Some species that normally breed in the Hudsonian or Arctic Zones find suitable breeding areas on the higher levels of the mountains, as for example the pipit, or titlark, which breeds on the tundra of Alaska and northern Canada and also south as far as Colorado on the summits of many peaks in the Rocky Mountains. On the other hand, a few species, as the Clark's crow, or nutcracker, nest at relatively low altitudes in the mountains and as the summer advances move higher up, thus performing a vertical migration that in a sense is comparable with the post-breeding movements of herons on the Atlantic coast. These illustrations show that the length of a migration route may depend upon factors other than latitude.

Vagrant Migration

The most striking feature of the migrations of some of the herons is a northward movement after the nesting season. The young of some species commonly wander late in the summer and in fall, sometimes traveling several hundred miles north of the district in which they were hatched. The little blue heron breeds commonly north to South Carolina, and by the last of July the young birds begin to appear along the Potomac, Patuxent, and Susquehanna Rivers, tributary to Chesapeake Bay. Although almost all are immature individuals, as shown by their white plumage, an occasional adult may be noted. With them come egrets and snowy herons and on occasion all three species will travel in the East as far north as New England, and in the Mississippi Valley to southeastern Kansas and Illinois. In September most of them disappear, probably returning south by the same route.

The black-crowned night heron has similar wandering habits, and young birds banded in a large colony at Barnstable, Mass., have been recaptured the same season north to Maine and Quebec and west to New York. This habit seems to be shared by some of the gulls also, although here the evidence is not so conclusive. Herring gulls banded as chicks at colonies in the Great Lakes have scattered in all directions after the breeding season, some having been recovered well north in Canada.

These movements may be considered as migration governed only by the availability of food, and they are counteracted in fall by a directive migratory impulse that carries back to their normal winter homes in the south those birds that after the nesting period attained more northern latitudes. They are not to be compared with the great invasions of certain birds from the North. Classic examples of the latter in the eastern part of the country are the periodic flights of crossbills. Sometimes these migrations will extend well south into the Carolinian Zone.

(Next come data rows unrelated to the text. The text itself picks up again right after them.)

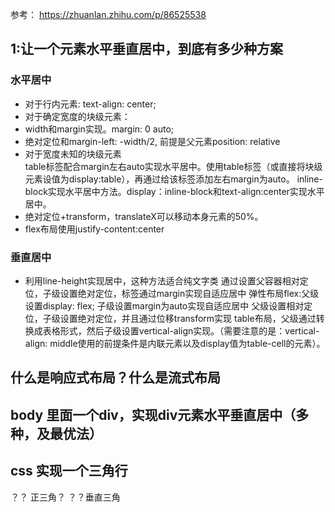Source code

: 参考：
https://zhuanlan.zhihu.com/p/86525538


## 1:让一个元素水平垂直居中，到底有多少种方案
### 水平居中
- 对于行内元素: text-align: center;
- 对于确定宽度的块级元素：
- width和margin实现。margin: 0 auto;
- 绝对定位和margin-left: -width/2, 前提是父元素position: relative
- 对于宽度未知的块级元素   
table标签配合margin左右auto实现水平居中。使用table标签（或直接将块级元素设值为display:table），再通过给该标签添加左右margin为auto。
inline-block实现水平居中方法。display：inline-block和text-align:center实现水平居中。
- 绝对定位+transform，translateX可以移动本身元素的50%。
- flex布局使用justify-content:center
### 垂直居中
- 利用line-height实现居中，这种方法适合纯文字类
通过设置父容器相对定位，子级设置绝对定位，标签通过margin实现自适应居中
弹性布局flex:父级设置display: flex; 子级设置margin为auto实现自适应居中
父级设置相对定位，子级设置绝对定位，并且通过位移transform实现
table布局，父级通过转换成表格形式，然后子级设置vertical-align实现。（需要注意的是：vertical-align: middle使用的前提条件是内联元素以及display值为table-cell的元素）。


## 什么是响应式布局？什么是流式布局

## body 里面一个div，实现div元素水平垂直居中（多种，及最优法）

## css 实现一个三角行
？？ 正三角？
？？垂直三角
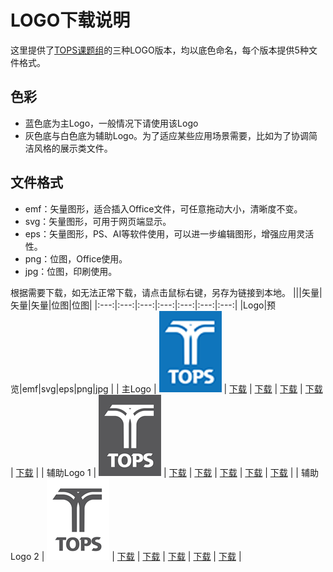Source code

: # LOGO下载说明

这里提供了[TOPS课题组](tops.tongji.edu.cn)的三种LOGO版本，均以底色命名，每个版本提供5种文件格式。
## 色彩

- 蓝色底为主Logo，一般情况下请使用该Logo
- 灰色底与白色底为辅助Logo。为了适应某些应用场景需要，比如为了协调简洁风格的展示类文件。

## 文件格式

- emf：矢量图形，适合插入Office文件，可任意拖动大小，清晰度不变。
- svg：矢量图形，可用于网页端显示。
- eps：矢量图形，PS、AI等软件使用，可以进一步编辑图形，增强应用灵活性。
- png：位图，Office使用。
- jpg：位图，印刷使用。

根据需要下载，如无法正常下载，请点击鼠标右键，另存为链接到本地。
|||矢量|矢量|矢量|位图|位图|
|:---:|:---:|:---:|:---:|:---:|:---:|:---:|
|Logo|预览|emf|svg|eps|png|jpg                                                                                       |
| 主Logo      | ![blue TOPS](https://github.com/getAbchin/TOPS/raw/master/logos/thumbs/blue%20TOPS%20thumb.png)   | [下载](https://github.com/getAbchin/TOPS/raw/master/logos/blue%20TOPS/blue%20TOPS.emf)   | [下载](https://github.com/getAbchin/TOPS/raw/master/logos/blue%20TOPS/blue%20TOPS.svg)   | [下载](https://github.com/getAbchin/TOPS/raw/master/logos/blue%20TOPS/blue%20TOPS.eps)   | [下载](https://github.com/getAbchin/TOPS/raw/master/logos/blue%20TOPS/blue%20TOPS.png)   | [下载](https://github.com/getAbchin/TOPS/raw/master/logos/blue%20TOPS/blue%20TOPS.jpg)   |
| 辅助Logo 1  | ![gray TOPS](https://github.com/getAbchin/TOPS/raw/master/logos/thumbs/gray%20TOPS%20thumb.png)   | [下载](https://github.com/getAbchin/TOPS/raw/master/logos/gray%20TOPS/gray%20TOPS.emf)   | [下载](https://github.com/getAbchin/TOPS/raw/master/logos/gray%20TOPS/gray%20TOPS.svg)   | [下载](https://github.com/getAbchin/TOPS/raw/master/logos/gray%20TOPS/gray%20TOPS.eps)   | [下载](https://github.com/getAbchin/TOPS/raw/master/logos/gray%20TOPS/gray%20TOPS.png)   | [下载](https://github.com/getAbchin/TOPS/raw/master/logos/gray%20TOPS/gray%20TOPS.jpg)   |
| 辅助Logo 2  | ![white TOPS](https://github.com/getAbchin/TOPS/raw/master/logos/thumbs/white%20TOPS%20thumb.png) | [下载](https://github.com/getAbchin/TOPS/raw/master/logos/white%20TOPS/white%20TOPS.emf) | [下载](https://github.com/getAbchin/TOPS/raw/master/logos/white%20TOPS/white%20TOPS.svg) | [下载](https://github.com/getAbchin/TOPS/raw/master/logos/white%20TOPS/white%20TOPS.eps) | [下载](https://github.com/getAbchin/TOPS/raw/master/logos/white%20TOPS/white%20TOPS.png) | [下载](https://github.com/getAbchin/TOPS/raw/master/logos/white%20TOPS/white%20TOPS.jpg) |
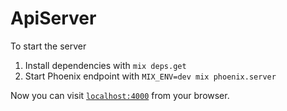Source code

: # ApiServer

To start the server

  1. Install dependencies with `mix deps.get`
  2. Start Phoenix endpoint with `MIX_ENV=dev mix phoenix.server`

Now you can visit [`localhost:4000`](http://localhost:4000) from your browser.

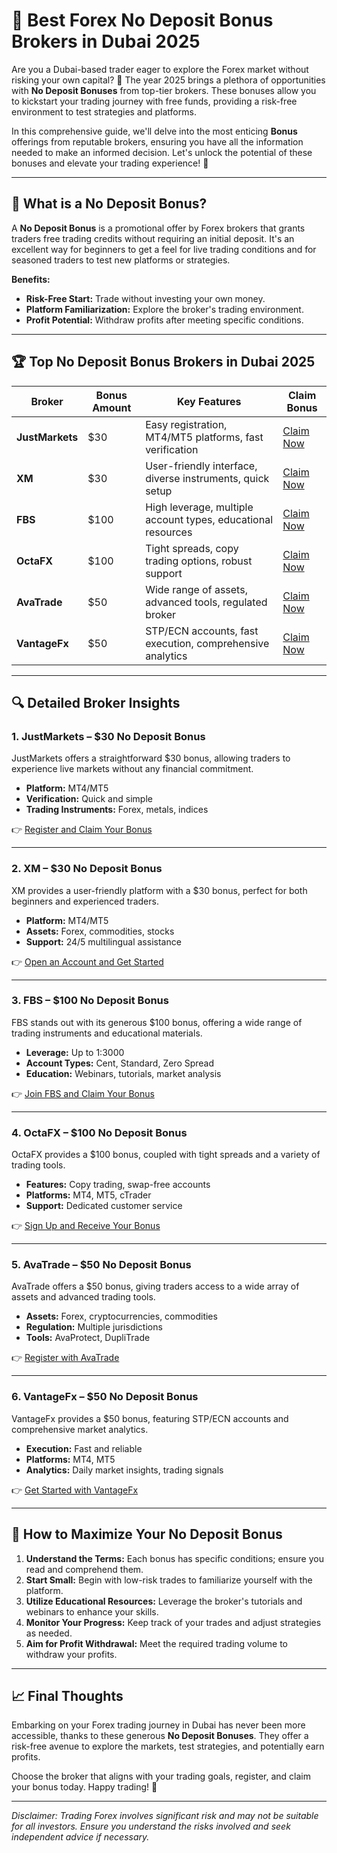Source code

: # 🌟 Best Forex No Deposit Bonus Brokers in Dubai 2025

Are you a Dubai-based trader eager to explore the Forex market without risking your own capital? 🎯 The year 2025 brings a plethora of opportunities with **No Deposit Bonuses** from top-tier brokers. These bonuses allow you to kickstart your trading journey with free funds, providing a risk-free environment to test strategies and platforms.

In this comprehensive guide, we'll delve into the most enticing **Bonus** offerings from reputable brokers, ensuring you have all the information needed to make an informed decision. Let's unlock the potential of these bonuses and elevate your trading experience! 🚀

---

## 🎁 What is a No Deposit Bonus?

A **No Deposit Bonus** is a promotional offer by Forex brokers that grants traders free trading credits without requiring an initial deposit. It's an excellent way for beginners to get a feel for live trading conditions and for seasoned traders to test new platforms or strategies.

**Benefits:**
- **Risk-Free Start:** Trade without investing your own money.
- **Platform Familiarization:** Explore the broker's trading environment.
- **Profit Potential:** Withdraw profits after meeting specific conditions.

---

## 🏆 Top No Deposit Bonus Brokers in Dubai 2025

| Broker       | Bonus Amount | Key Features                                           | Claim Bonus |
|--------------|--------------|--------------------------------------------------------|-------------|
| **JustMarkets** | $30          | Easy registration, MT4/MT5 platforms, fast verification | [Claim Now](https://one.justmarkets.link/a/79iqw0j6nj) |
| **XM**         | $30          | User-friendly interface, diverse instruments, quick setup | [Claim Now](https://clicks.pipaffiliates.com/c?c=589901&l=en&p=0) |
| **FBS**        | $100         | High leverage, multiple account types, educational resources | [Claim Now](https://fbs.partners?ibl=587836&ibp=21398815) |
| **OctaFX**     | $100         | Tight spreads, copy trading options, robust support | [Claim Now](https://my.octafx.com/open-account/?refid=ib35647800) |
| **AvaTrade**   | $50          | Wide range of assets, advanced tools, regulated broker | [Claim Now](https://www.avatrade.com?versionId=10301&tag=194438) |
| **VantageFx**  | $50          | STP/ECN accounts, fast execution, comprehensive analytics | [Claim Now](https://www.vantagemarkets.com/?affid=NzA0NTc=) |

---

## 🔍 Detailed Broker Insights

### 1. **JustMarkets** – $30 No Deposit Bonus

JustMarkets offers a straightforward $30 bonus, allowing traders to experience live markets without any financial commitment.

- **Platform:** MT4/MT5
- **Verification:** Quick and simple
- **Trading Instruments:** Forex, metals, indices

👉 [Register and Claim Your Bonus](https://one.justmarkets.link/a/79iqw0j6nj)

---

### 2. **XM** – $30 No Deposit Bonus

XM provides a user-friendly platform with a $30 bonus, perfect for both beginners and experienced traders.

- **Platform:** MT4/MT5
- **Assets:** Forex, commodities, stocks
- **Support:** 24/5 multilingual assistance

👉 [Open an Account and Get Started](https://clicks.pipaffiliates.com/c?c=589901&l=en&p=0)

---

### 3. **FBS** – $100 No Deposit Bonus

FBS stands out with its generous $100 bonus, offering a wide range of trading instruments and educational materials.

- **Leverage:** Up to 1:3000
- **Account Types:** Cent, Standard, Zero Spread
- **Education:** Webinars, tutorials, market analysis

👉 [Join FBS and Claim Your Bonus](https://fbs.partners?ibl=587836&ibp=21398815)

---

### 4. **OctaFX** – $100 No Deposit Bonus

OctaFX provides a $100 bonus, coupled with tight spreads and a variety of trading tools.

- **Features:** Copy trading, swap-free accounts
- **Platforms:** MT4, MT5, cTrader
- **Support:** Dedicated customer service

👉 [Sign Up and Receive Your Bonus](https://my.octafx.com/open-account/?refid=ib35647800)

---

### 5. **AvaTrade** – $50 No Deposit Bonus

AvaTrade offers a $50 bonus, giving traders access to a wide array of assets and advanced trading tools.

- **Assets:** Forex, cryptocurrencies, commodities
- **Regulation:** Multiple jurisdictions
- **Tools:** AvaProtect, DupliTrade

👉 [Register with AvaTrade](https://www.avatrade.com?versionId=10301&tag=194438)

---

### 6. **VantageFx** – $50 No Deposit Bonus

VantageFx provides a $50 bonus, featuring STP/ECN accounts and comprehensive market analytics.

- **Execution:** Fast and reliable
- **Platforms:** MT4, MT5
- **Analytics:** Daily market insights, trading signals

👉 [Get Started with VantageFx](https://www.vantagemarkets.com/?affid=NzA0NTc=)

---

## 🚀 How to Maximize Your No Deposit Bonus

1. **Understand the Terms:** Each bonus has specific conditions; ensure you read and comprehend them.
2. **Start Small:** Begin with low-risk trades to familiarize yourself with the platform.
3. **Utilize Educational Resources:** Leverage the broker's tutorials and webinars to enhance your skills.
4. **Monitor Your Progress:** Keep track of your trades and adjust strategies as needed.
5. **Aim for Profit Withdrawal:** Meet the required trading volume to withdraw your profits.

---

## 📈 Final Thoughts

Embarking on your Forex trading journey in Dubai has never been more accessible, thanks to these generous **No Deposit Bonuses**. They offer a risk-free avenue to explore the markets, test strategies, and potentially earn profits.

Choose the broker that aligns with your trading goals, register, and claim your bonus today. Happy trading! 🌟

---

*Disclaimer: Trading Forex involves significant risk and may not be suitable for all investors. Ensure you understand the risks involved and seek independent advice if necessary.*
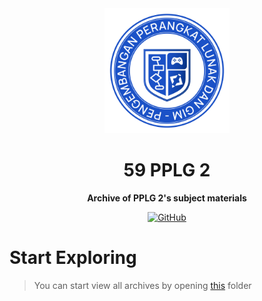 <div align="center">

<img src="https://github.com/ZenShibata/pplg-2/raw/main/.github/images/PPLG.png" alt="PPLG Logo" width="200px" height="200px"/>

# 59 PPLG 2

**Archive of PPLG 2's subject materials**

[![GitHub](https://img.shields.io/github/license/ZenShibata/pplg-2)](https://github.com/ZenShibata/pplg-2/blob/main/LICENSE)

</div>

# Start Exploring
> You can start view all archives by opening [this](https://github.com/ZenShibata/pplg-2/tree/main/archives) folder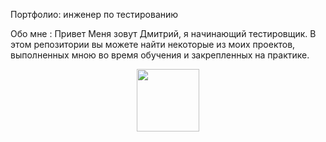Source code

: Портфолио: инженер по тестированию


Обо мне :
Привет  Меня зовут Дмитрий, я начинающий тестировщик. В этом репозитории вы можете найти некоторые из моих проектов, выполненных мною во время обучения и закрепленных на практике. 
<div id="header" align="center">
  <img src="[https://giphy.com/stickers/working-programing-programar-smGCEo5zsAXtK4bqAT](https://media.giphy.com/media/smGCEo5zsAXtK4bqAT/giphy.gif)https://media.giphy.com/media/smGCEo5zsAXtK4bqAT/giphy.gif" width="100"/>
</div>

Snowy owls are noted for occasional invasions that have been correlated with the periodic maximum of Arctic foxes and the lemming cycle in the north. According to Gross (1947) 24 major invasions occurred between 1833 and 1945. The interval between these varied from 2 to 14 years, but nearly half (11) were at intervals of 4 years. A great flight occurred in the winter of 1926-27 when more than 1,000 records were received from New England alone, but the largest on record was in 1945-46 when the "Snowy Owl Committee" of the American Ornithologists' Union received reports of 13,502 birds, of which 4,443 were reported as killed. It extended over the entire width of the continent from Washington and British Columbia to the Atlantic coast and south to Nebraska, Illinois, Indiana, Pennsylvania, and Maryland. One was taken as far south as South Carolina.

In the Rocky Mountain region great flights of the beautiful Bohemian waxwing are occasionally recorded. The greatest invasion in the history of Colorado ornithology occurred in February 1917, at which time the writer estimated that at least 10,000 were within the corporate limits of the city of Denver. The last previous occurrence of the species in large numbers in that section was in 1908.